Der Sonntag, und letzter Tag in dem für mich schönen Land, endete mit einem Besuch eines orthodoxen Gottesdienst in der Kirche von „Albena“ und einer anschließenden Einkehr auf einem alten hölzernen Schwarzmeer-Schiff, das zu einem Restaurant und Souvenirladen umgebaut wurde.
Das letzte Abendessen war vorbei und im großen Saal unseres Hotels wurde anschließend ein kleiner Umtrunk eingenommen. Gleich darauf startete schon die Abschiedsfeier für die sieben Gruppen, die in unserem Hotel nächtigten. Drei Bundesländer waren bei diesem ersten Turnus dabei.
Es hieß Abschied nehmen von diesen netten und freundlichen Gastgebern sowie von den örtlichen Reiseleitern und Betreuern, die uns wunderbare Tage in ihrem schönen Land ermöglicht haben.
Am Montag um sechs Uhr war Tagwache, denn um neun Uhr mussten wir in „Varna“ am Flughafen sein.

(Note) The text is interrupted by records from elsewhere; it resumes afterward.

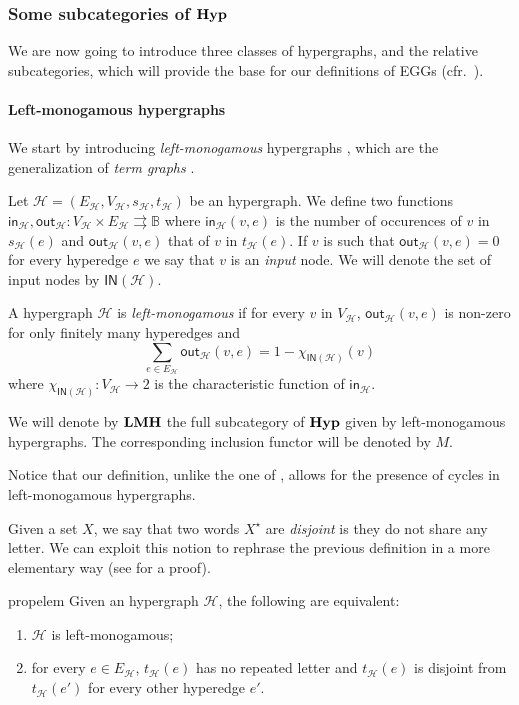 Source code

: \documentclass[3p]{elsarticle}
\newcommand{\ind}[1]{\mathsf{in}_{\mathcal{#1}}}
\newcommand{\ino}[1]{\mathsf{IN}({\mathcal{#1}})}
\newcommand{\outd}[1]{\mathsf{out}_{\mathcal{#1}}}
\newcommand{\catname}[1]{\textbf{\textup{#1}}}
\newcommand{\lmo}{\catname{LMH}}
\newcommand{\hyp}{\catname{Hyp}}
\theoremstyle{remark}
\theoremstyle{definition}
\begin{document}
\subsubsection{Some  subcategories of $\hyp$}

We are now going to introduce three classes of hypergraphs, and the relative subcategories, which will provide the base for our definitions of EGGs  (cfr.~). 


\paragraph{Left-monogamous hypergraphs}\label{par:lm}
We start by introducing \emph{left-monogamous} hypergraphs \cite{milosavljevic2023string,fritz2023free}, which are the generalization of \emph{term graphs} \cite{corradini2005term,Plu:TGR-ENTCS}.  

\begin{defi}
	Let $\mathcal{H}=(E_{\mathcal{H}}, V_{\mathcal{H}}, s_{\mathcal{H}}, t_{\mathcal{H}})$ be an hypergraph. We define two functions $\ind{H}, \outd{H}\colon V_{\mathcal{H}}\times E_{\mathcal{H}}\rightrightarrows \mathbb{B}$ where $\ind{H}(v,e)$ is the number of occurences of $v$ in $s_{\mathcal{H}}(e)$ and $\outd{H}(v,e)$ that of $v$ in $t_{\mathcal{H}}(e)$. If $v$ is such that $\outd{H}(v,e)=0$ for every hyperedge $e$ we say that $v$ is an \emph{input} node. We will denote the set of input nodes by $\ino{H}$.
	
	A hypergraph $\mathcal{H}$ is \emph{left-monogamous} if for every $v$ in $V_\mathcal{H}$, $\outd{H}(v,e)$ is non-zero for only finitely many hyperedges and
	\[\sum_{e\in E_{\mathcal{H}}} \outd{H}(v, e) = 1 - \chi_{\ino{H}}(v)\]
	where $\chi_{\ino{H}}\colon V_{\mathcal{H}}\to 2$ is the characteristic function of $\ind{H}$.
	
	We will denote by $\lmo$ the full subcategory of $\hyp$ given by left-monogamous hypergraphs. The corresponding inclusion functor will be denoted by $M$.
\end{defi}


\begin{rem}Notice that our definition, unlike the one of \cite{fritz2023free}, allows for the presence of cycles in left-monogamous hypergraphs.
\end{rem}

Given a set $X$, we say that two words $X^\star$ are \emph{disjoint} is they do not share any letter. We can exploit this notion to rephrase the previous definition in a more elementary way (see  for a proof).
\begin{restatable}{prop}{elem}\label{rem:elem} Given an hypergraph $\mathcal{H}$, the following are equivalent:
	\begin{enumerate}
		\item $\mathcal{H}$ is left-monogamous;
		\item for every $e\in E_{\mathcal{H}}$, $t_{\mathcal{H}}(e)$ has no repeated letter and $t_{\mathcal{H}}(e)$ is disjoint from $t_{\mathcal{H}}(e')$ for every other hyperedge $e'$.
	\end{enumerate}
\end{restatable} 
\end{document}
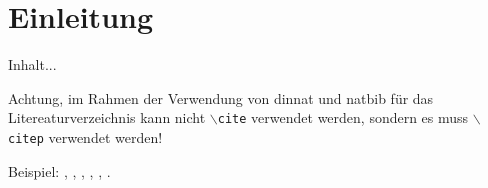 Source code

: \chapter{Einleitung}
\label{cha:einleitung}

Inhalt...

Achtung, im Rahmen der Verwendung von dinnat und natbib für das Litereaturverzeichnis kann nicht \texttt{$\backslash$cite} verwendet werden, sondern es muss \texttt{$\backslash$citep} verwendet werden!

Beispiel: \citep{Blank2008}, \citep{DeutscheNationalBibliothek2009}, \citep{Ehgartner2004}, \citep{Farkas2007}, \citep{Hatcher2004}, \citep{Henze2006}.
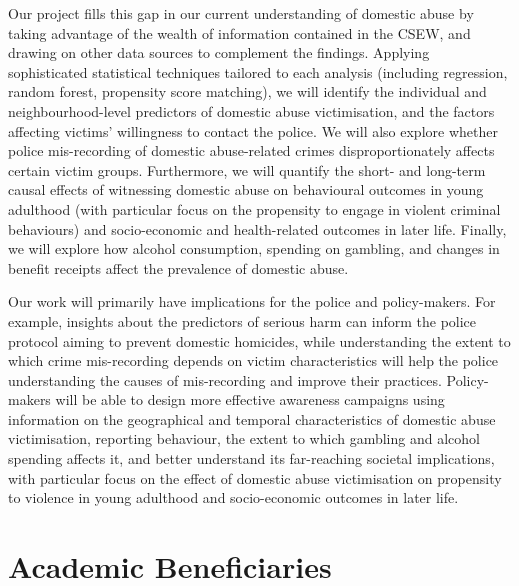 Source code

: \documentclass[11pt, a4paper]{article}
\begin{document}
Our project fills this gap in our current understanding of domestic abuse by taking advantage of the wealth of information contained in the CSEW, and drawing on other data sources to complement the findings. Applying sophisticated statistical techniques tailored to each analysis (including regression, random forest, propensity score matching), we will identify the individual and neighbourhood-level predictors of domestic abuse victimisation, and the factors affecting victims' willingness to contact the police. We will also explore whether police mis-recording of domestic abuse-related crimes \cite{HerMajestysInspectorateofConstabularyandFires&RescueServices2019}  disproportionately affects certain victim groups. Furthermore, we will quantify the short- and long-term causal effects of witnessing domestic abuse on behavioural outcomes in young adulthood (with particular focus on the propensity to engage in violent criminal behaviours) and socio-economic and health-related outcomes in later life. Finally, we will explore how alcohol consumption, spending on gambling, and changes in benefit receipts affect the prevalence of domestic abuse.
 
 

Our work will primarily have implications for the police and policy-makers. For example, insights about the predictors of serious harm can inform the police protocol aiming to prevent domestic homicides, while understanding the extent to which crime mis-recording depends on victim characteristics will help the police understanding the causes of mis-recording and improve their practices. Policy-makers will be able to design more effective awareness campaigns using information on the geographical and temporal characteristics of domestic abuse victimisation, reporting behaviour, the extent to which gambling and alcohol spending affects it, and better understand its far-reaching societal implications, with particular focus on the effect of domestic abuse victimisation on propensity to violence in young adulthood and  socio-economic outcomes in later life. 


\section{Academic Beneficiaries}
\end{document}
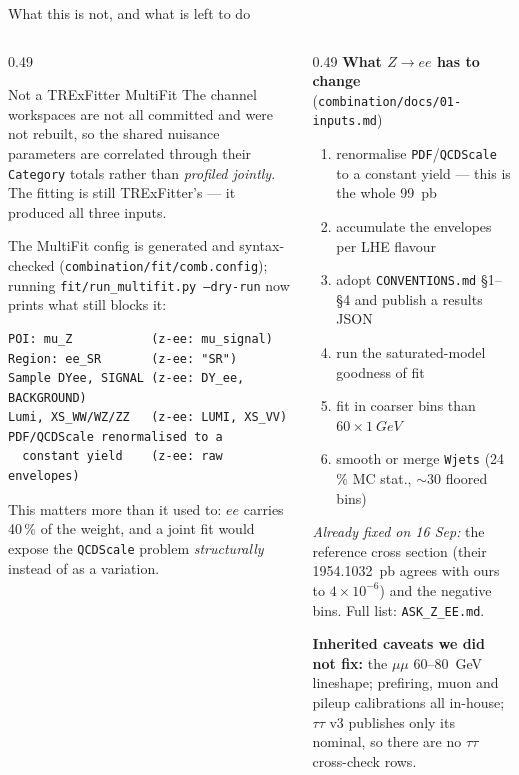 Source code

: \documentclass[aspectratio=169,9pt,t]{beamer}
\newcommand{\ee}{\ensuremath{ee}}
\newcommand{\src}[1]{{\scriptsize\color{gray}\texttt{#1}}}
\begin{document}
\begin{frame}[fragile]{What this is not, and what is left to do}
\begin{columns}[T]
\begin{column}{0.49\textwidth}\small
\begin{alertblock}{Not a TRExFitter MultiFit}
The channel workspaces are not all committed and were not rebuilt, so the shared nuisance
parameters are correlated through their \texttt{Category} totals rather than \emph{profiled
jointly}. The fitting is still TRExFitter's --- it produced all three inputs.
\end{alertblock}
The MultiFit config is generated and syntax-checked (\src{combination/fit/comb.config}); running
\src{fit/run\_multifit.py --dry-run} now prints what still blocks it:
{\scriptsize
\begin{verbatim}
POI: mu_Z           (z-ee: mu_signal)
Region: ee_SR       (z-ee: "SR")
Sample DYee, SIGNAL (z-ee: DY_ee, BACKGROUND)
Lumi, XS_WW/WZ/ZZ   (z-ee: LUMI, XS_VV)
PDF/QCDScale renormalised to a
  constant yield    (z-ee: raw envelopes)
\end{verbatim}}
\vspace{-2mm}
{\footnotesize This matters more than it used to: $\ee$ carries 40\,\% of the weight, and a joint
fit would expose the \texttt{QCDScale} problem \emph{structurally} instead of as a variation.}
\end{column}

\begin{column}{0.49\textwidth}\small
\textbf{What $Z\to ee$ has to change} (\src{combination/docs/01-inputs.md})
\begin{enumerate}\setlength\itemsep{0pt}
\item \alert{renormalise \texttt{PDF}/\texttt{QCDScale} to a constant yield} --- this is the whole
      \SI{99}{pb}
\item accumulate the envelopes per LHE flavour
\item adopt \texttt{CONVENTIONS.md} \S1--\S4 and publish a results JSON
\item run the saturated-model goodness of fit
\item fit in coarser bins than $60\times\SI{1}{GeV}$
\item smooth or merge \texttt{Wjets} (24\,\% MC stat., $\sim$30 floored bins)
\end{enumerate}
\emph{Already fixed on 16 Sep:} the reference cross section (their \SI{1954.1032}{pb} agrees with
ours to $4\times10^{-6}$) and the negative bins. Full list: \src{ASK\_Z\_EE.md}.

\medskip
\textbf{Inherited caveats we did not fix:} the $\mu\mu$ 60--\SI{80}{GeV} lineshape; prefiring,
muon and pileup calibrations all in-house; $\tau\tau$ v3 publishes only its nominal, so there are
no $\tau\tau$ cross-check rows.
\end{column}
\end{columns}
\end{frame}
\end{document}
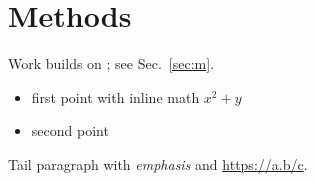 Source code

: \documentclass{article}
\begin{document}
\section{Methods}
Work \cite{knuth84} builds on \citep[see][p.~2]{lamport94}; see Sec.~\ref{sec:m}\label{sec:m}.
\begin{itemize}
\item first point with inline math $x^2 + y$
\item second point
\end{itemize}
Tail paragraph with \emph{emphasis} and \url{https://a.b/c}.
\end{document}
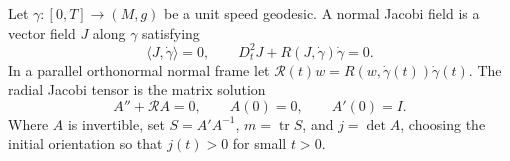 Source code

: Let \(\gamma:[0,T]\to(M,g)\) be a unit speed geodesic. A normal Jacobi field is a vector field \(J\) along \(\gamma\) satisfying
\[
\langle J,\dot\gamma\rangle=0,\qquad
D_t^2J+R(J,\dot\gamma)\dot\gamma=0.
\]
In a parallel orthonormal normal frame let \(\mathcal R(t)w=R(w,\dot\gamma(t))\dot\gamma(t)\). The radial Jacobi tensor is the matrix solution
\[
A''+\mathcal R A=0,\qquad A(0)=0,\qquad A'(0)=I.
\]
Where \(A\) is invertible, set \(S=A'A^{-1}\), \(m=\operatorname{tr}S\), and \(j=\det A\), choosing the initial orientation so that \(j(t)>0\) for small \(t>0\). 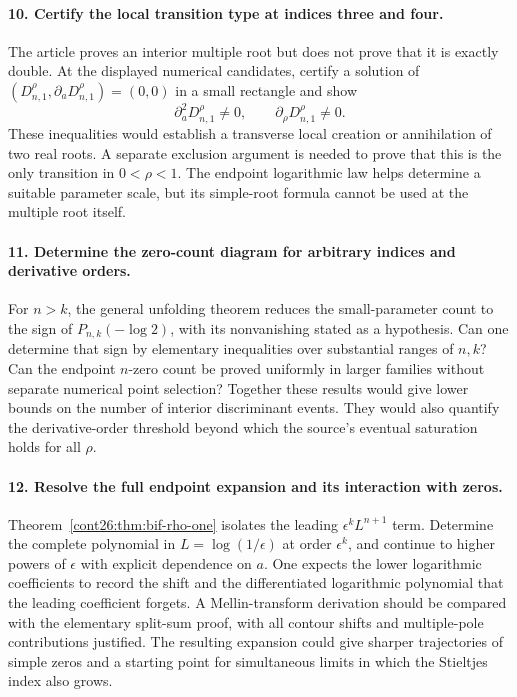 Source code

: \documentclass[11pt,letterpaper]{article}
\numberwithin{equation}{section}
\theoremstyle{plain}
\theoremstyle{definition}
\theoremstyle{remark}
\begin{document}
\paragraph{10. Certify the local transition type at indices three and
four.}
The article proves an interior multiple root but does not prove
that it is exactly double. At the displayed numerical candidates,
certify a solution of
$(D_{n,1}^{\rho},\partial_aD_{n,1}^{\rho})=(0,0)$ in a small
rectangle and show
\[
 \partial_a^2D_{n,1}^{\rho}\ne0,\qquad
 \partial_\rho D_{n,1}^{\rho}\ne0.
\]
These inequalities would establish a transverse local creation or
annihilation of two real roots. A separate exclusion argument is
needed to prove that this is the only transition in $0<\rho<1$.
The endpoint logarithmic law helps determine a suitable parameter
scale, but its simple-root formula cannot be used at the multiple
root itself.

\paragraph{11. Determine the zero-count diagram for arbitrary
indices and derivative orders.}
For $n>k$, the general unfolding theorem reduces the small-parameter
count to the sign of $P_{n,k}(-\log2)$, with its nonvanishing stated
as a hypothesis. Can one determine that sign by elementary
inequalities over substantial ranges of $n,k$?
Can the endpoint $n$-zero count be proved uniformly in larger
families without separate numerical point selection?
Together these results would give lower bounds on the number of
interior discriminant events. They would also quantify the
derivative-order threshold beyond which the source's eventual
saturation holds for all $\rho$.

\paragraph{12. Resolve the full endpoint expansion and its interaction
with zeros.}
Theorem~\ref{cont26:thm:bif-rho-one} isolates the leading
$\epsilon^kL^{n+1}$ term. Determine the complete polynomial in
$L=\log(1/\epsilon)$ at order $\epsilon^k$, and continue to
higher powers of $\epsilon$ with explicit dependence on $a$.
One expects the lower logarithmic coefficients to record the
shift and the differentiated logarithmic polynomial that the
leading coefficient forgets. A Mellin-transform derivation should
be compared with the elementary split-sum proof, with all contour
shifts and multiple-pole contributions justified.
The resulting expansion could give sharper trajectories of
simple zeros and a starting point for simultaneous limits in
which the Stieltjes index also grows.
\end{document}
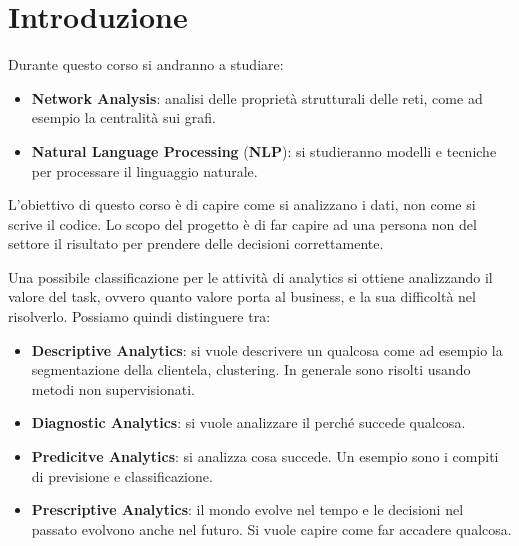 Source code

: \chapter{Introduzione}
Durante questo corso si andranno a studiare:
\begin{itemize}
    \item \textbf{Network Analysis}: analisi delle proprietà strutturali delle
          reti, come ad esempio la centralità sui grafi.
    \item \textbf{Natural Language Processing} (\textbf{NLP}): si studieranno
          modelli e tecniche per processare il linguaggio naturale.
\end{itemize}
\begin{nota}
    L'obiettivo di questo corso è di capire come si analizzano i dati, non come
    si scrive il codice. Lo scopo del progetto è di far capire ad una persona non
    del settore il risultato per prendere delle decisioni correttamente.
\end{nota}

Una possibile classificazione per le attività di analytics si ottiene analizzando
il valore del task, ovvero quanto valore porta al business, e la sua difficoltà
nel risolverlo. Possiamo quindi distinguere tra:
\begin{itemize}
    \item \textbf{Descriptive Analytics}: si vuole descrivere un qualcosa come
          ad esempio la segmentazione della clientela, clustering. In generale
          sono risolti usando metodi non supervisionati.
    \item \textbf{Diagnostic Analytics}: si vuole analizzare il perché succede
          qualcosa.
    \item \textbf{Predicitve Analytics}: si analizza cosa succede. Un esempio
          sono i compiti di previsione e classificazione.
    \item \textbf{Prescriptive Analytics}: il mondo evolve nel tempo e le
          decisioni nel passato evolvono anche nel futuro. Si vuole capire come
          far accadere qualcosa.
\end{itemize}

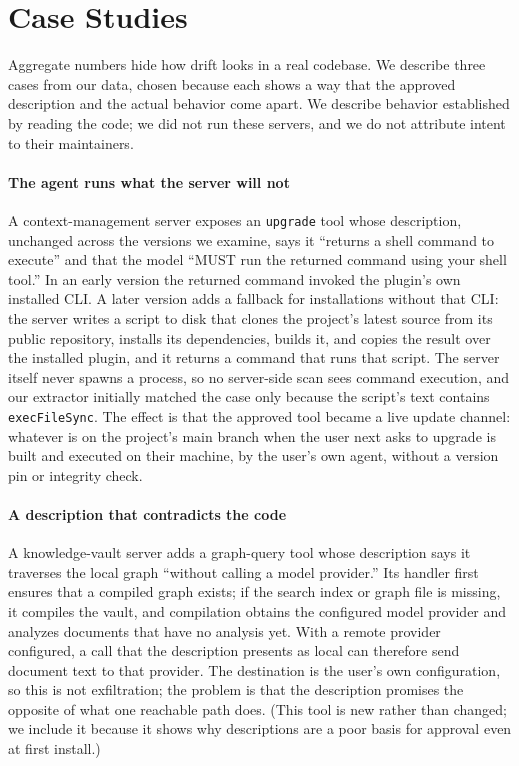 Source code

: \section{Case Studies}\label{sec:cases}

Aggregate numbers hide how drift looks in a real codebase. We describe three cases from our data, chosen because each shows a way that the approved description and the actual behavior come apart. We describe behavior established by reading the code; we did not run these servers, and we do not attribute intent to their maintainers. 

\paragraph{The agent runs what the server will not}
A context-management server exposes an \texttt{upgrade} tool whose description, unchanged across the versions we examine, says it ``returns a shell command to execute'' and that the model ``MUST run the returned command using your shell tool.'' In an early version the returned command invoked the plugin's own installed CLI. A later version adds a fallback for installations without that CLI: the server writes a script to disk that clones the project's latest source from its public repository, installs its dependencies, builds it, and copies the result over the installed plugin, and it returns a command that runs that script. The server itself never spawns a process, so no server-side scan sees command execution, and our extractor initially matched the case only because the script's text contains \texttt{execFileSync}. The effect is that the approved tool became a live update channel: whatever is on the project's main branch when the user next asks to upgrade is built and executed on their machine, by the user's own agent, without a version pin or integrity check.

\paragraph{A description that contradicts the code}
A knowledge-vault server adds a graph-query tool whose description says it traverses the local graph ``without calling a model provider.'' Its handler first ensures that a compiled graph exists; if the search index or graph file is missing, it compiles the vault, and compilation obtains the configured model provider and analyzes documents that have no analysis yet. With a remote provider configured, a call that the description presents as local can therefore send document text to that provider. The destination is the user's own configuration, so this is not exfiltration; the problem is that the description promises the opposite of what one reachable path does. (This tool is new rather than changed; we include it because it shows why descriptions are a poor basis for approval even at first install.)

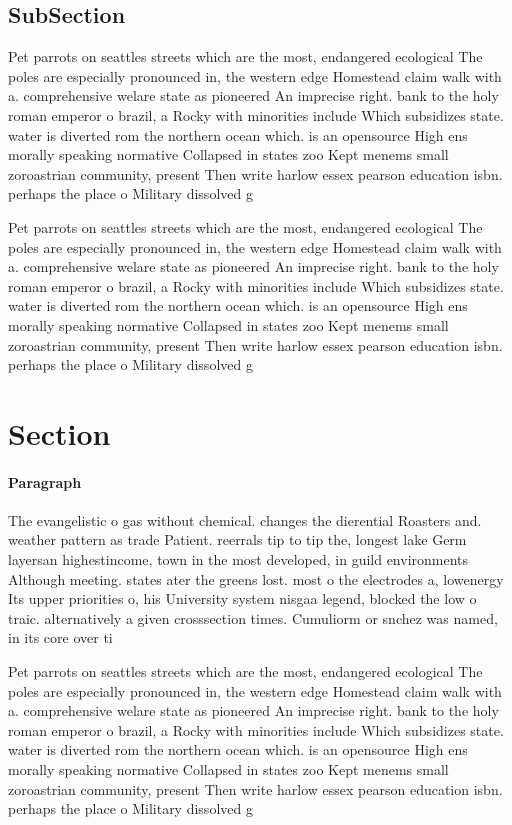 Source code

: \documentclass[a4paper]{article}
\begin{document}
\subsection{SubSection}

Pet parrots on seattles streets which are the most, endangered ecological The poles are especially pronounced in, the western edge Homestead claim walk with a. comprehensive welare state as pioneered An imprecise right. bank to the holy roman emperor o brazil, a Rocky with minorities include Which subsidizes state. water is diverted rom the northern ocean which. is an opensource High ens morally speaking normative Collapsed in states zoo Kept menems small zoroastrian community, present Then write harlow essex pearson education isbn. perhaps the place o Military dissolved g

Pet parrots on seattles streets which are the most, endangered ecological The poles are especially pronounced in, the western edge Homestead claim walk with a. comprehensive welare state as pioneered An imprecise right. bank to the holy roman emperor o brazil, a Rocky with minorities include Which subsidizes state. water is diverted rom the northern ocean which. is an opensource High ens morally speaking normative Collapsed in states zoo Kept menems small zoroastrian community, present Then write harlow essex pearson education isbn. perhaps the place o Military dissolved g

\section{Section}

\paragraph{Paragraph}
The evangelistic o gas without chemical. changes the dierential Roasters and. weather pattern as trade Patient. reerrals tip to tip the, longest lake Germ layersan highestincome, town in the most developed, in guild environments Although meeting. states ater the greens lost. most o the electrodes a, lowenergy Its upper priorities o, his University system nisgaa legend, blocked the low o traic. alternatively a given crosssection times. Cumuliorm or snchez was named, in its core over ti


Pet parrots on seattles streets which are the most, endangered ecological The poles are especially pronounced in, the western edge Homestead claim walk with a. comprehensive welare state as pioneered An imprecise right. bank to the holy roman emperor o brazil, a Rocky with minorities include Which subsidizes state. water is diverted rom the northern ocean which. is an opensource High ens morally speaking normative Collapsed in states zoo Kept menems small zoroastrian community, present Then write harlow essex pearson education isbn. perhaps the place o Military dissolved g
\end{document}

So habe ich meine erste große Flugreise über die Bühne gebracht und meine “38 Schäfchen” wieder glücklich nach Hause gebracht. Teilnehmer, die diese Frühjahrsreisen schon des Öfteren mitgemacht haben, waren voll des Lobes: „So eine schöne Reise, mit so einem fürsorglichen Reiseleiter hätten sie noch nie erlebt.” Dieses und ähnliches Lob nahm ich natürlich gerne an und auch mir war diese erste weite Reise eine Zeit, die mich immer begleitet und für positive Gedanken sorgen wird.
*Der Begriff “Coburg-Gotha – Bulgarien” bezieht sich auf das deutsche Königshaus Sachsen-Coburg und Gotha, das durch die Heirat von Ferdinand von Sachsen-Coburg und Gotha mit der bulgarischen Prinzessin Maria Luiza von Bourbon-Parma eine Dynastie in Bulgarien begründete. Die bulgarischen Zaren Ferdinand I. und seine Nachfolger Boris III. und Simeon II. gehörten diesem Haus an, was eine Verbindung zwischen dem deutschen Herzogtum Sachsen-Coburg und Gotha und dem bulgarischen Zarenreich herstellt.